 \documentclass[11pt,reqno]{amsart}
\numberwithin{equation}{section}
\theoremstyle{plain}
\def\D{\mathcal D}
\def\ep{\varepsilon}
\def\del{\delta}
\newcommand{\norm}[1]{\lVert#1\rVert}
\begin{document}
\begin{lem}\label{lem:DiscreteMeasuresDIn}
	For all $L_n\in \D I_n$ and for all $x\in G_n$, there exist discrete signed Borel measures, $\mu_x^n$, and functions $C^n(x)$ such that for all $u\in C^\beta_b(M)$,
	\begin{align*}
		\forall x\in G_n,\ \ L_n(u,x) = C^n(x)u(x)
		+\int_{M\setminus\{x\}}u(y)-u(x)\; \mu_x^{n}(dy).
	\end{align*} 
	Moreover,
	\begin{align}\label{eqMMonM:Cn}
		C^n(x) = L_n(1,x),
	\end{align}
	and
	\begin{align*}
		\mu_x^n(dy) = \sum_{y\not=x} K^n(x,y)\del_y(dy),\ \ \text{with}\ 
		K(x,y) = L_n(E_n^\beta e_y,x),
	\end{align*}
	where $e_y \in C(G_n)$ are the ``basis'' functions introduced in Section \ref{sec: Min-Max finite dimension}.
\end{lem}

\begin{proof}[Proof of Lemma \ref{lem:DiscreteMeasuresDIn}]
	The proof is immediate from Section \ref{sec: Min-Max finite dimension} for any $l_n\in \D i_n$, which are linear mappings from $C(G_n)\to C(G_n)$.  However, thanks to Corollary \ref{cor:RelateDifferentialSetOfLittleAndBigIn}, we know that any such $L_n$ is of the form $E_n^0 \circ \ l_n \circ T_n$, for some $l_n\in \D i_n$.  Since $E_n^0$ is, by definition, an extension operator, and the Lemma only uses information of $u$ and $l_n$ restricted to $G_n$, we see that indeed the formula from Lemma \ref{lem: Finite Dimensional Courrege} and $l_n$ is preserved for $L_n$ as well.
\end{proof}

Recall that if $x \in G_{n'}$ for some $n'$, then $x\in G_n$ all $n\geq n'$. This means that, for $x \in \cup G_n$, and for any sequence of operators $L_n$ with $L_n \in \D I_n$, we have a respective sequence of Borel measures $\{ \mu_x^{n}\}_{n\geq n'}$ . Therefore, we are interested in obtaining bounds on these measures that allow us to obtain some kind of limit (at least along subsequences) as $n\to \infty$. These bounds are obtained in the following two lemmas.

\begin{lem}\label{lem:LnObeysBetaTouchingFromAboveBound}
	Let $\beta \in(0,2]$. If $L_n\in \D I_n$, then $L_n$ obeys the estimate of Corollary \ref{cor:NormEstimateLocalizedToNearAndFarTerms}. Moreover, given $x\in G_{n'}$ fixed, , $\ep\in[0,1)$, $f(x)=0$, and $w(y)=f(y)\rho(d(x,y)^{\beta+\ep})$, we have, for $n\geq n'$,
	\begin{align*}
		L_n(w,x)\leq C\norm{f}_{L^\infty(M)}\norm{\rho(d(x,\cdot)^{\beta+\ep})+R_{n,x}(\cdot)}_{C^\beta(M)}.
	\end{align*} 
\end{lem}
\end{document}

----------------------------------------

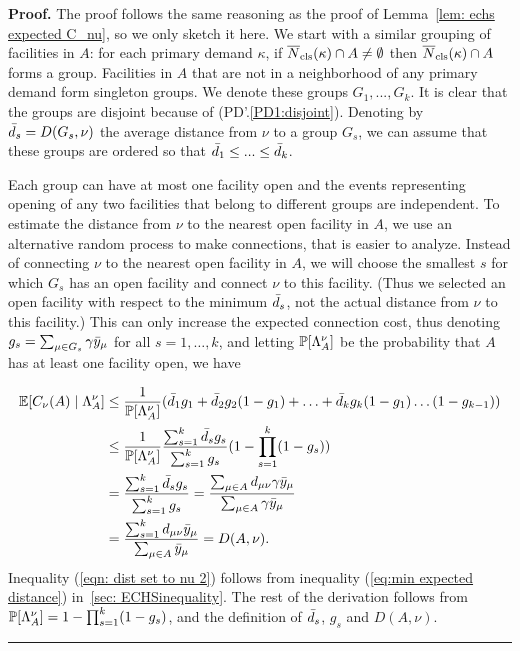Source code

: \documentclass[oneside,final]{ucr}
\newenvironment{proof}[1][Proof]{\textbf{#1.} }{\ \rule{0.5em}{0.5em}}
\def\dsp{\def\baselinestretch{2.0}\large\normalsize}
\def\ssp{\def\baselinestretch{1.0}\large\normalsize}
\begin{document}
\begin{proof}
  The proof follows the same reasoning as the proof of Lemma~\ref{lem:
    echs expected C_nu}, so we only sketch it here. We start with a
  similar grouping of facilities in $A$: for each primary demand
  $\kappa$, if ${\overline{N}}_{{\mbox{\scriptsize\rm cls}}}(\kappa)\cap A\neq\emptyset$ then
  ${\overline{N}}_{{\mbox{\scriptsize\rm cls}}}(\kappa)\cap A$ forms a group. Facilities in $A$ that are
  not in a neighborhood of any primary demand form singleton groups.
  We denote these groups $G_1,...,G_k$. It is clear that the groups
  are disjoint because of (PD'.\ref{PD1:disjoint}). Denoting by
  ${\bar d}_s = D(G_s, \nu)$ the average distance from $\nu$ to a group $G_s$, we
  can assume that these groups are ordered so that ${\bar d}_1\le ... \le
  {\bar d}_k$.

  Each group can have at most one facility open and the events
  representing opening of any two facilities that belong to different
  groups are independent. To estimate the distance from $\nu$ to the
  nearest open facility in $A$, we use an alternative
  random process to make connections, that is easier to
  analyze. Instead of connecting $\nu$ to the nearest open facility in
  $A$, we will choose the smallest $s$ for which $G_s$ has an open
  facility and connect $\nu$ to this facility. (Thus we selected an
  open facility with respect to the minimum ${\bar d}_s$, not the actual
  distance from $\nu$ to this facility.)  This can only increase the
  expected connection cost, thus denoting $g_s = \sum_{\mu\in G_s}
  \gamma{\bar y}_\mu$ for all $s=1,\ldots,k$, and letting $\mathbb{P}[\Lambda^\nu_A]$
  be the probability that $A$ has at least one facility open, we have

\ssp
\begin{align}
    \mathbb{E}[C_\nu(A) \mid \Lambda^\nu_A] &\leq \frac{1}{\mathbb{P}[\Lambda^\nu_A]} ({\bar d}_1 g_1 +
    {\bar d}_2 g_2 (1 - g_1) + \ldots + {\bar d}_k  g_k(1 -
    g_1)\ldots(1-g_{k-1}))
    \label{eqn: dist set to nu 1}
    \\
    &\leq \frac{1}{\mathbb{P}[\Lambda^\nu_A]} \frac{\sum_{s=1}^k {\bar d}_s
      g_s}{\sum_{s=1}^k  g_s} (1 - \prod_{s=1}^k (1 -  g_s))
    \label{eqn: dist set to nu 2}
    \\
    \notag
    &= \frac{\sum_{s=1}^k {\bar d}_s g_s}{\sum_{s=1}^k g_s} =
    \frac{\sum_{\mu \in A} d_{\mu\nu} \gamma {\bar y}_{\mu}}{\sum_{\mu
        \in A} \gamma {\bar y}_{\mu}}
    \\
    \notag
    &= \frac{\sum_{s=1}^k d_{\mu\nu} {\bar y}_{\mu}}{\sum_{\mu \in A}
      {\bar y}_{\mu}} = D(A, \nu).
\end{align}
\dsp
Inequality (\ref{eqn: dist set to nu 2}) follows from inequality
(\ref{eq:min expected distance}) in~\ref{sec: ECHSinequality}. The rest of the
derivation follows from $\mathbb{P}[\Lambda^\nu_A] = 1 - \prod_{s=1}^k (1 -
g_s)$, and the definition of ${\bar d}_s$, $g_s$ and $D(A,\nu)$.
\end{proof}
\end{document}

----------------------------------------

Print exactly the lines above, between the one holding "group $G_s$, we" and the one holding "all $s=1,\ldots,k$, and", inclusive, and nothing besides.

  ${\bar d}_s = D(G_s, \nu)$ the average distance from $\nu$ to a group $G_s$, we
  can assume that these groups are ordered so that ${\bar d}_1\le ... \le
  {\bar d}_k$.

  Each group can have at most one facility open and the events
  representing opening of any two facilities that belong to different
  groups are independent. To estimate the distance from $\nu$ to the
  nearest open facility in $A$, we use an alternative
  random process to make connections, that is easier to
  analyze. Instead of connecting $\nu$ to the nearest open facility in
  $A$, we will choose the smallest $s$ for which $G_s$ has an open
  facility and connect $\nu$ to this facility. (Thus we selected an
  open facility with respect to the minimum ${\bar d}_s$, not the actual
  distance from $\nu$ to this facility.)  This can only increase the
  expected connection cost, thus denoting $g_s = \sum_{\mu\in G_s}
  \gamma{\bar y}_\mu$ for all $s=1,\ldots,k$, and letting $\mathbb{P}[\Lambda^\nu_A]$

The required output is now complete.